Why Bastion Built Its Own MDM
Why Build an MDM?
Working with hundreds of startups on compliance, we kept seeing the same gap: most companies had no device management at all. When they looked for solutions, enterprise MDM vendors presented three problems:
- Roadmap misalignment — Mature MDM vendors prioritize enterprise clients. We needed deep integration with our compliance and security posture platform, and no third-party roadmap could guarantee that.
- Data sovereignty — Most MDM solutions lack self-hosting options. It felt wrong to ask customers to trust us with their security data while delegating device data to a vendor we don't control.
- Feature bloat and pricing — Enterprise MDM solutions bundle expensive capabilities startups never use, making them economically unjustifiable for a 50-person team.
So we built our own — from scratch. Not a fork of an open-source project. Not a white-label resale. A purpose-built MDM designed for the companies we work with every day.
Built on Native OS Protocols
Bastion's MDM uses the management protocols built directly into each operating system:
| Platform | Protocol | Capabilities |
|---|---|---|
| macOS | Apple MDM (APNs + SCEP) | Device lock, remote wipe, profile installation, encryption enforcement, inventory queries |
| Windows | OMA-DM / CSPs | Configuration management, policy enforcement, inventory, encryption status |
| Linux | Bastion agent (DEB/RPM) | Software inventory, vulnerability scanning |
This means no proprietary agents running with elevated privileges beyond what the OS vendor intended.
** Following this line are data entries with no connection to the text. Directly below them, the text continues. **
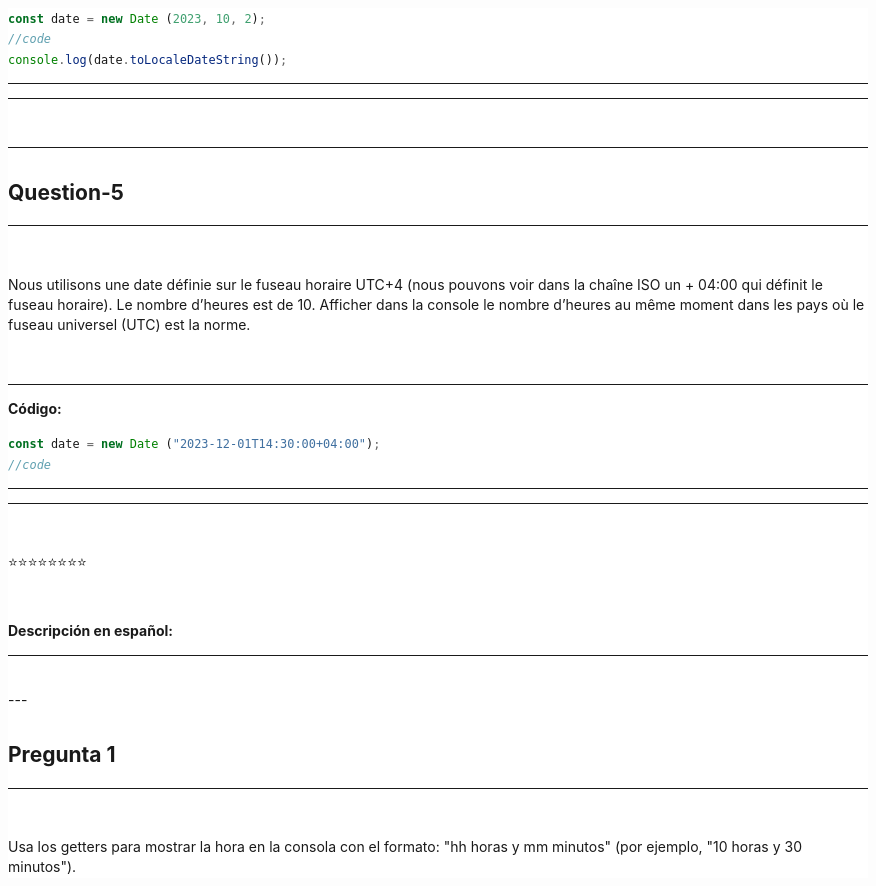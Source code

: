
 ```js
const date = new Date (2023, 10, 2);
//code
console.log(date.toLocaleDateString());
```

---

---

<br>

---

## **Question-5**

---

<br>

Nous utilisons une date définie sur le fuseau horaire UTC+4 (nous pouvons voir dans la chaîne ISO un + 04:00 qui définit le fuseau horaire). Le nombre d’heures est de 10. Afficher dans la console le nombre d’heures au même moment dans les pays où le fuseau universel (UTC) est la norme.

<br>

---

**Código:**

```js
const date = new Date ("2023-12-01T14:30:00+04:00");
//code
```

---

---

<br>

⭐⭐⭐⭐⭐⭐⭐⭐

<br>

**Descripción en español:**

---

<br>---

## **Pregunta 1**

---

<br>

Usa los getters para mostrar la hora en la consola con el formato: "hh horas y mm minutos" (por ejemplo, "10 horas y 30 minutos").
On macOS, the enrollment profile is visible in System Settings > General > Device Management. On Windows, it appears in Settings > Accounts > Access work or school. Everything is declared — there is no hidden access.
Security-First by Design
The most important architectural decision we made was deliberately excluding remote script execution.
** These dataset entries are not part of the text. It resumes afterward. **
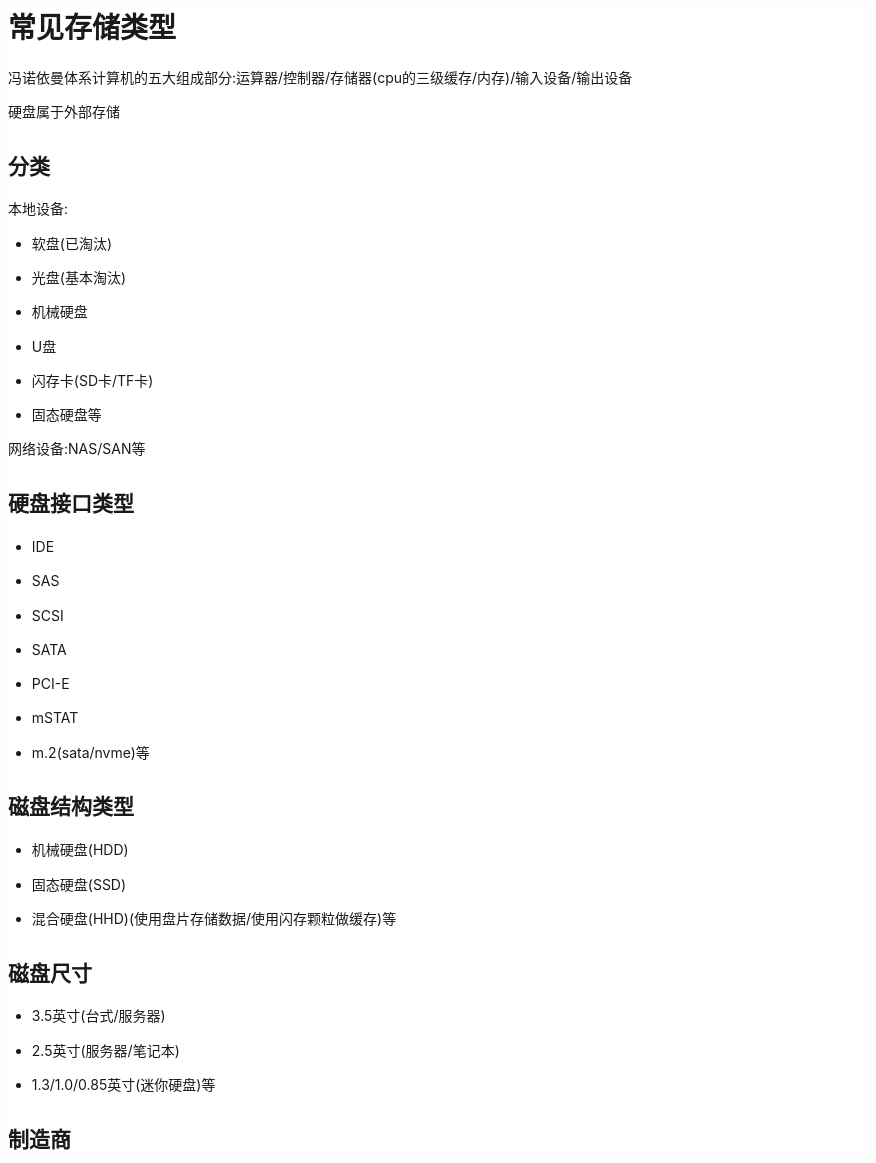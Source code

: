 # 常见存储类型

冯诺依曼体系计算机的五大组成部分:运算器/控制器/存储器(cpu的三级缓存/内存)/输入设备/输出设备

硬盘属于外部存储

## 分类

本地设备:

* 软盘(已淘汰)

* 光盘(基本淘汰)

* 机械硬盘

* U盘

* 闪存卡(SD卡/TF卡)

* 固态硬盘等

网络设备:NAS/SAN等

## 硬盘接口类型

* IDE

* SAS

* SCSI

* SATA

* PCI-E

* mSTAT

* m.2(sata/nvme)等

## 磁盘结构类型

* 机械硬盘(HDD)

* 固态硬盘(SSD)

* 混合硬盘(HHD)(使用盘片存储数据/使用闪存颗粒做缓存)等

## 磁盘尺寸

* 3.5英寸(台式/服务器)

* 2.5英寸(服务器/笔记本)

* 1.3/1.0/0.85英寸(迷你硬盘)等

## 制造商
Some MDM platforms (including Apple's supervised mode and Microsoft Intune) let administrators push and execute arbitrary scripts on managed devices. This is powerful — but it turns your MDM server into a high-value target. A compromised MDM becomes a deployment vector for enterprise-wide malware.
For a large organization with a dedicated security team monitoring their MDM infrastructure around the clock, that trade-off may be acceptable. For a 50-person startup, it's a catastrophic risk.
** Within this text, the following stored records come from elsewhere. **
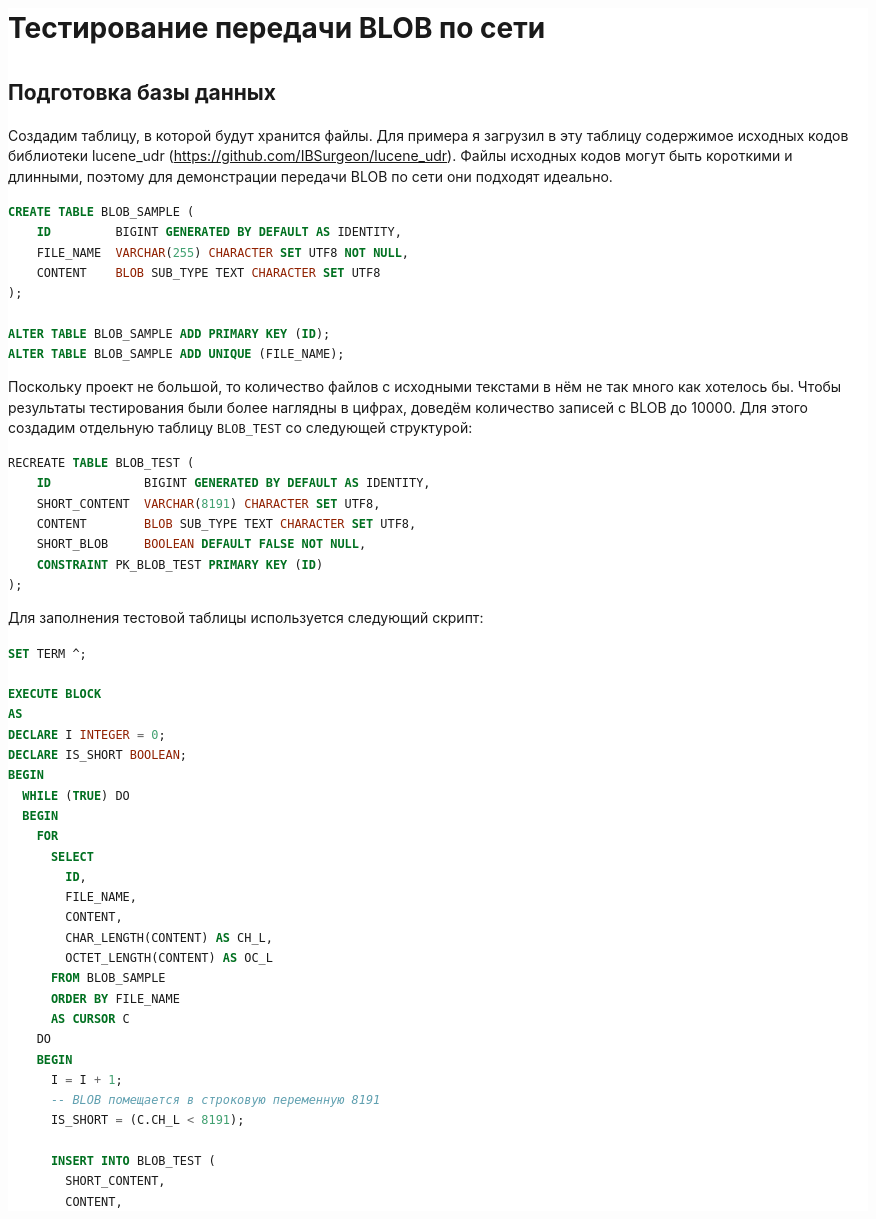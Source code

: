 # Тестирование передачи BLOB по сети

## Подготовка базы данных

Создадим таблицу, в которой будут хранится файлы. Для примера я загрузил в эту таблицу содержимое исходных кодов библиотеки lucene_udr (https://github.com/IBSurgeon/lucene_udr). Файлы исходных кодов могут быть короткими и длинными, поэтому для демонстрации передачи BLOB по сети они подходят идеально.

```sql
CREATE TABLE BLOB_SAMPLE (
    ID         BIGINT GENERATED BY DEFAULT AS IDENTITY,
    FILE_NAME  VARCHAR(255) CHARACTER SET UTF8 NOT NULL,
    CONTENT    BLOB SUB_TYPE TEXT CHARACTER SET UTF8
);

ALTER TABLE BLOB_SAMPLE ADD PRIMARY KEY (ID);
ALTER TABLE BLOB_SAMPLE ADD UNIQUE (FILE_NAME);
```

Поскольку проект не большой, то количество файлов с исходными текстами в нём не так много как хотелось бы. Чтобы результаты тестирования были более наглядны в цифрах, доведём количество записей с BLOB до 10000. Для этого создадим отдельную таблицу `BLOB_TEST` со следующей структурой:

```sql
RECREATE TABLE BLOB_TEST (
    ID             BIGINT GENERATED BY DEFAULT AS IDENTITY,
    SHORT_CONTENT  VARCHAR(8191) CHARACTER SET UTF8,
    CONTENT        BLOB SUB_TYPE TEXT CHARACTER SET UTF8,
    SHORT_BLOB     BOOLEAN DEFAULT FALSE NOT NULL,
    CONSTRAINT PK_BLOB_TEST PRIMARY KEY (ID)
);
```

Для заполнения тестовой таблицы используется следующий скрипт:

```sql
SET TERM ^;

EXECUTE BLOCK
AS
DECLARE I INTEGER = 0;
DECLARE IS_SHORT BOOLEAN;
BEGIN
  WHILE (TRUE) DO
  BEGIN
    FOR
      SELECT
        ID,
        FILE_NAME,
        CONTENT,
        CHAR_LENGTH(CONTENT) AS CH_L,
        OCTET_LENGTH(CONTENT) AS OC_L
      FROM BLOB_SAMPLE
      ORDER BY FILE_NAME
      AS CURSOR C
    DO
    BEGIN
      I = I + 1;
      -- BLOB помещается в строковую переменную 8191
      IS_SHORT = (C.CH_L < 8191);

      INSERT INTO BLOB_TEST (
        SHORT_CONTENT,
        CONTENT,
```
We chose to trade capability for attack surface reduction.
What Bastion MDM Can Do
- Remote device lock and wipe
- Enforce disk encryption (FileVault on macOS, BitLocker on Windows)
- Require lock screen passwords
- Query device information (OS version, serial numbers, encryption status, installed software)
- Install configuration profiles and certificates
- Apply and monitor security policies
- Continuous vulnerability scanning
What Bastion MDM Deliberately Cannot Do
- Access emails
- Monitor keystrokes
- Retrieve browsing history
- Record screens
- Execute arbitrary scripts remotely
Compliance Integration
Because the MDM is part of the same platform that manages your compliance frameworks, device policies directly generate evidence for audits:
| Framework Control | What the MDM Provides |
|---|---|
| SOC 2 CC6.7–CC6.8 | Device-level access controls, unauthorized software prevention |
| ISO 27001 A.8.1 | Endpoint encryption enforcement and security policy evidence |
| ISO 27001 A.5.9 & A.7.9 | Automated asset inventory and off-premises device management |
There is no manual evidence collection. When an auditor asks "how do you enforce disk encryption?", the answer is a live dashboard — not a screenshot from six months ago.
Privacy and Transparency
Employees can see exactly what the MDM manages on their device:
- macOS: System Settings > General > Device Management — lists installed profiles and their permissions
- Windows: Settings > Accounts > Access work or school — shows the MDM connection and applied policies
- Bastion user portal: The Laptop tab shows compliance status, applied policies, and a Privacy section detailing what data is collected
We built the MDM so that IT admins can answer their employees' privacy questions with confidence. The data we collect is limited to hardware inventory, installed software, security posture (encryption, firewall, OS version), and compliance status. We do not collect personal files, location, photos, or browsing data.